**WORK TO COMPLETE:** Pull every line containing "actual" from the listing.

**SUPPLIED DATA:**
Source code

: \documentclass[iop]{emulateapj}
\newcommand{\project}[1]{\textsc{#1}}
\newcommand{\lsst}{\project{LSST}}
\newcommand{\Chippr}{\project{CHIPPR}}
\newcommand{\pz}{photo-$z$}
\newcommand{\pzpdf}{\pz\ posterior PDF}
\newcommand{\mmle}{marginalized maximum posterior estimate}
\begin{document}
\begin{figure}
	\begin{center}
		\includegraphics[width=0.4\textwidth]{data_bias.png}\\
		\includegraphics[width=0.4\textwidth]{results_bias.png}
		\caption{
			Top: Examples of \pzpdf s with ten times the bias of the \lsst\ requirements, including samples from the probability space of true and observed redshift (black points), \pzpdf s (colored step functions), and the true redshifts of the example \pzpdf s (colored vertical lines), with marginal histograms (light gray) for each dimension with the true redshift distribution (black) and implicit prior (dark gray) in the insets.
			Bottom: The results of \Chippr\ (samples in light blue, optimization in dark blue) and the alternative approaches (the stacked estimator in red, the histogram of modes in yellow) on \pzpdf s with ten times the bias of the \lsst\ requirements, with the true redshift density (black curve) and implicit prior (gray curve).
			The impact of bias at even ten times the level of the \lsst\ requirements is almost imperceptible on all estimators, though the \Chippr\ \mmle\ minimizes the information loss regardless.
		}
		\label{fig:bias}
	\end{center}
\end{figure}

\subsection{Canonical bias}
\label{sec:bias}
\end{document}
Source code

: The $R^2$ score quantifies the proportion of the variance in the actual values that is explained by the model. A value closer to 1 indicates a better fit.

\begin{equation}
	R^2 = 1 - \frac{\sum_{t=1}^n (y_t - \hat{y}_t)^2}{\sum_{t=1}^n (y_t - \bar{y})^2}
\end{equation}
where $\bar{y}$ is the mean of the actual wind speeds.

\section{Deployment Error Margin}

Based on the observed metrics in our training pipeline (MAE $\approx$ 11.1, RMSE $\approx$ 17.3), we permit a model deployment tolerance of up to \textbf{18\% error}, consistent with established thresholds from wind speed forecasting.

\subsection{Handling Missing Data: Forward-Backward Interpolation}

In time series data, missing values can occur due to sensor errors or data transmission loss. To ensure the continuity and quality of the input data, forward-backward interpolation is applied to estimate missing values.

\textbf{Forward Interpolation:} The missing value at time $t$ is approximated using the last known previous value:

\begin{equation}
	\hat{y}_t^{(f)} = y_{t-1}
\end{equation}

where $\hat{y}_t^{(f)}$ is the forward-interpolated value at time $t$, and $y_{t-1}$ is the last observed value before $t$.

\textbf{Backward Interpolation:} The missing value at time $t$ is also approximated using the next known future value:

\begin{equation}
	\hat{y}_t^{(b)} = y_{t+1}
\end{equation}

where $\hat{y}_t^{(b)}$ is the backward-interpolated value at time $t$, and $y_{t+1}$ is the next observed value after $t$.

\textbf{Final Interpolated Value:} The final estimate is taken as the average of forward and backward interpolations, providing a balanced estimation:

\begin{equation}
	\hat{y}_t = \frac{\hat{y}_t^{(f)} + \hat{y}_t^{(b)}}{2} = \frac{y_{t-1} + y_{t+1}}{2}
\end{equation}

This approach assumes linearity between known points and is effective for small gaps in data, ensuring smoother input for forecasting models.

**SOLUTION:**
: The $R^2$ score quantifies the proportion of the variance in the actual values that is explained by the model. A value closer to 1 indicates a better fit.
where $\bar{y}$ is the mean of the actual wind speeds.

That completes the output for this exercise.